In the midst of IPO week we have to add another name to our future debuts’ list, namely Chime, which announced a huge new round of capital today. The $485 million Series F values the consumer fintech giant at $14.5 billion, a huge figure given that Chime was most recently worth $5.8 billion after raising $700 million last December.
Even more stark is the company’s $1.5 billion valuation set in early 2019. From $1.5 billion to $14.5 billion in less than two years is quite a run for any startup. Powering the latest round there were a host of familiar names, including Tiger, ICONIQ and General Atlantic, along with Dragoneer and DST Global.
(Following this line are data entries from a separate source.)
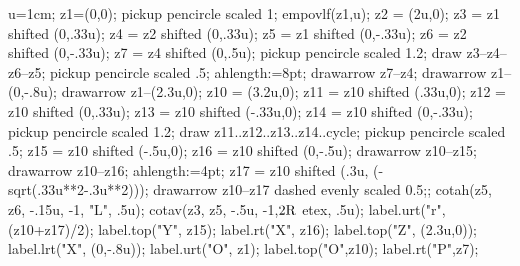 \documentclass[12pt,a4paper,twocolumn]{book} %
\begin{document}
\begin{mpdisplay}
  u=1cm;
  z1=(0,0);
  pickup pencircle scaled 1;
  empovlf(z1,u);
  z2 = (2u,0);
  z3 = z1 shifted (0,.33u);
  z4 = z2 shifted (0,.33u);
  z5 = z1 shifted (0,-.33u);
  z6 = z2 shifted (0,-.33u);
  z7 = z4 shifted (0,.5u);
  pickup pencircle scaled 1.2;
  draw z3--z4--z6--z5;
  pickup pencircle scaled .5;
  ahlength:=8pt;
  drawarrow z7--z4;
  drawarrow z1--(0,-.8u);
  drawarrow z1--(2.3u,0);
  z10 = (3.2u,0);
  z11 = z10 shifted (.33u,0);
  z12 = z10 shifted (0,.33u);
  z13 = z10 shifted (-.33u,0);
  z14 = z10 shifted (0,-.33u);
  pickup pencircle scaled 1.2;
  draw z11..z12..z13..z14..cycle;
  pickup pencircle scaled .5;
  z15 = z10 shifted (-.5u,0);
  z16 = z10 shifted (0,-.5u);
  drawarrow z10--z15;
  drawarrow z10--z16;
  ahlength:=4pt;
  z17 = z10 shifted (.3u, (-sqrt(.33u**2-.3u**2)));
  drawarrow z10--z17 dashed evenly scaled 0.5;;
  cotah(z5, z6, -.15u, -1, "L", .5u);
  cotav(z3, z5, -.5u, -1,\btex $\rm 2R$ etex, .5u);
  label.urt("r", (z10+z17)/2);
  label.top("Y", z15);
  label.rt("X", z16);
  label.top("Z", (2.3u,0));
  label.lrt("X", (0,-.8u));
  label.urt("O", z1);
  label.top("O",z10);
  label.rt("P",z7);
\end{mpdisplay}
\end{document}
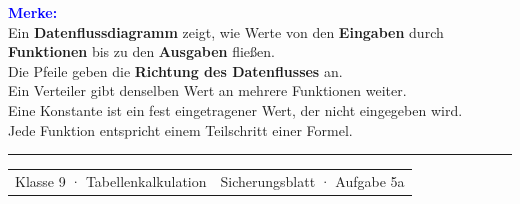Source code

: \documentclass[11pt,a4paper]{article}
\begin{document}
\vspace{7mm}
\colorbox{Mint}{%
  \parbox{\dimexpr\linewidth-2\fboxsep\relax}{%
    \vspace{2.4mm}
    \textcolor{Blue}{\bfseries Merke:}\\[2.4mm]
    Ein \textbf{Datenflussdiagramm} zeigt, wie Werte von den \textbf{Eingaben}
    durch \textbf{Funktionen} bis zu den \textbf{Ausgaben} fließen.\\[2.4mm]
    Die Pfeile geben die \textbf{Richtung des Datenflusses} an.\\[2.4mm]
    Ein Verteiler gibt denselben Wert an mehrere Funktionen weiter.\\[2.4mm]
    Eine Konstante ist ein fest eingetragener Wert, der nicht eingegeben
    wird.\\[2.4mm]
    Jede Funktion entspricht einem Teilschritt einer Formel.
    \vspace{2.4mm}
  }%
}

\vfill
{\color{Line}\rule{\linewidth}{0.5pt}}\par
\vspace{1.5mm}
\begin{tabularx}{\linewidth}{@{}Xr@{}}
  {\small\color{Muted}Klasse 9 · Tabellenkalkulation} &
  {\small\color{Muted}Sicherungsblatt · Aufgabe 5a}
\end{tabularx}
\end{document}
Names I’m less familiar with like Whale Rock Capital and Access Technology Ventures also took part.
Tucked inside a CNBC article that broke the story was news that Chime is now EBITDA profitable and could be “IPO-ready” in its CEO’s eyes in around a year’s time.
TechCrunch reached out to Chime for clarification on the EBITDA point, asking if the figure is adjusted or not, as many EBTIDA metrics remove the cost of share-based compensation given to their employees. According to Chime, the metric is “true EBITDA,” to which we award an extra five points. In response to a growth question, Chime said that its “transaction and top-line” has tripled compared to the year ago period.
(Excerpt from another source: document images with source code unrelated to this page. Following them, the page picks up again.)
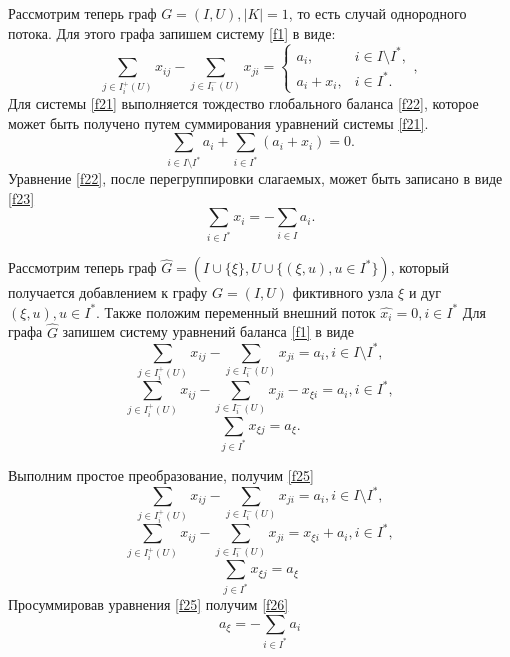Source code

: \documentclass[14pt]{extarticle}%
\begin{document}
Рассмотрим теперь граф $G=(I,U), |K|=1$, то есть случай однородного потока. Для этого графа запишем систему \eqref{f1} в виде:
\begin{equation}\label{f21}
 \sum_{j\in I^+_i(U)} x_{ij}-\sum_{j\in I^-_i(U)}x_{ji}=\left\{\begin{matrix}
a_i, & i\in I\setminus I^*,\\ 
a_i+x_i, & i\in I^*.
\end{matrix}\right.,
\end{equation}
Для системы \eqref{f21} выполняется тождество глобального баланса \eqref{f22}, которое может быть получено путем суммирования уравнений системы \eqref{f21}.
\begin{equation}\label{f22}
\sum_{i\in I\setminus I^*} a_i +\sum_{i\in I^*} (a_i+x_i)=0.
\end{equation}
Уравнение \eqref{f22}, после перегруппировки слагаемых, может быть записано в виде \eqref{f23}
\begin{equation}\label{f23}
\sum_{i\in I^*}x_i=-\sum_{i\in I}a_i.
\end{equation}

Рассмотрим теперь граф $\widehat{G}=(I\cup\{\xi\}, U\cup\{(\xi,u),u\in I^*\})$, который получается добавлением к графу $G=(I,U)$ фиктивного узла $\xi$ и дуг $(\xi,u),u\in I^*$. Также положим переменный внешний поток $\widehat{x_i}=0, i\in I^*$  Для графа $\widehat{G}$ запишем систему уравнений баланса \eqref{f1} в виде
\begin{equation*}
\sum_{j\in I^+_i(U)} x_{ij}-\sum_{j\in I^-_i(U)}x_{ji}=a_i,  i\in I\setminus I^*, 
\end{equation*}
\begin{equation}\label{f24} 
\sum_{j\in I^+_i(U)} x_{ij}-\sum_{j\in I^-_i(U)}x_{ji} -x_{\xi i}=a_i,  i\in I^*,
\end{equation}
\begin{equation*}
\sum_{j\in I^*} x_{\xi j}=a_\xi.
\end{equation*}


Выполним простое преобразование, получим \eqref{f25}
\begin{equation*}
\sum_{j\in I^+_i(U)} x_{ij}-\sum_{j\in I^-_i(U)}x_{ji}=a_i, i\in I\setminus I^*,
\end{equation*}
\begin{equation}\label{f25} 
\sum_{j\in I^+_i(U)} x_{ij}-\sum_{j\in I^-_i(U)}x_{ji} =x_{\xi i}+a_i, i\in I^*,
\end{equation}
\begin{equation*}
\sum_{j\in I^*} x_{\xi j}=a_\xi 
\end{equation*}
Просуммировав уравнения \eqref{f25} получим \eqref{f26}
\begin{equation}\label{f26}
a_{\xi}=-\sum_{i \in I^*} a_i
\end{equation}
\end{document}
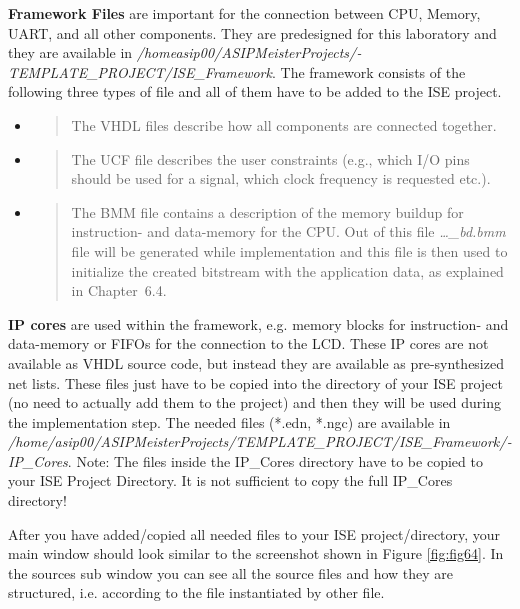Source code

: \textbf{Framework Files} are important for the connection between CPU,
Memory, UART, and all other components. They are predesigned for this
laboratory and they are available in
\emph{/homeasip00/­ASIPMeisterProjects/­TEMPLATE\_PROJECT/­ISE\_Framework}.
The framework consists of the following three types of file and all of
them have to be added to the ISE project.

\begin{itemize}
\item
  \begin{quote}
  The VHDL files describe how all components are connected together.
  \end{quote}
\item
  \begin{quote}
  The UCF file describes the user constraints (e.g., which I/O pins
  should be used for a signal, which clock frequency is requested etc.).
  \end{quote}
\item
  \begin{quote}
  The BMM file contains a description of the memory buildup for
  instruction- and data-memory for the CPU. Out of this file
  \emph{\ldots\_bd.bmm} file will be generated while implementation and
  this file is then used to initialize the created bitstream with the
  application data, as explained in Chapter~6.4.
  \end{quote}
\end{itemize}

\textbf{IP cores} are used within the framework, e.g. memory blocks for
instruction- and data-memory or FIFOs for the connection to the LCD.
These IP cores are not available as VHDL source code, but instead they
are available as pre-synthesized net lists. These files just have to be
copied into the directory of your ISE project (no need to actually add
them to the project) and then they will be used during the
implementation step. The needed files (*.edn, *.ngc) are available in
\emph{/home/asip00/­ASIPMeisterProjects/­TEMPLATE\_PROJECT/­ISE\_Framework/­IP\_­Cores}.
Note: The files {inside} the IP\_Cores directory have to be copied to
your ISE Project Directory. It is not sufficient to copy the full
IP\_Cores directory!

After you have added/copied all needed files to your ISE
project/directory, your main window should look similar to the
screenshot shown in Figure \ref{fig:fig64}. In the
sources sub window you can see all the source files and how they are
structured, i.e. according to the file instantiated by other file.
The Chime round and news of its nascent, non-GAAP profitability comes on the heels of a grip of reports on the financial health of a number of European neobanks, or challenger banks as they are often called. The numbers showed huge growth, and steep losses. If Chime’s numbers hold up when we get its eventual S-1 — start your countdowns — it will be among the healthiest of the startups in its cohort in financial terms, we reckon.
Finally, the company is trying to paint itself as something of a software company, and not a fintech company. This is a move to attract better revenue multiples when it comes time to defend its new $14.5 billion valuation. Software companies have flat-out bonkers multiples these days, as evinced by the blockbuster Snowflake debut.
Here’s how Chime thinks of itself, via CNBC:
“We’re more like a consumer software company than a bank,” Britt said. “It’s more a transaction-based, processing-based business model that is highly predictable, highly recurring and highly profitable.”
The key phrases there are “software company” and “highly predictable, highly recurring and highly profitable.” In effect Chime will argue that interchange revenues should fit under the SaaS umbrella given their regularity. Investors will decide how to view that pitch. If it works, maybe fintechs are more valuable than expected. And those fintechs with obvious SaaS components, like Acorns, could be sitting pretty when it comes to making the fintech v. SaaS argument.
Regardless, it’s another huge round for Chime, which makes it a good day for the highly-valued fintech sector.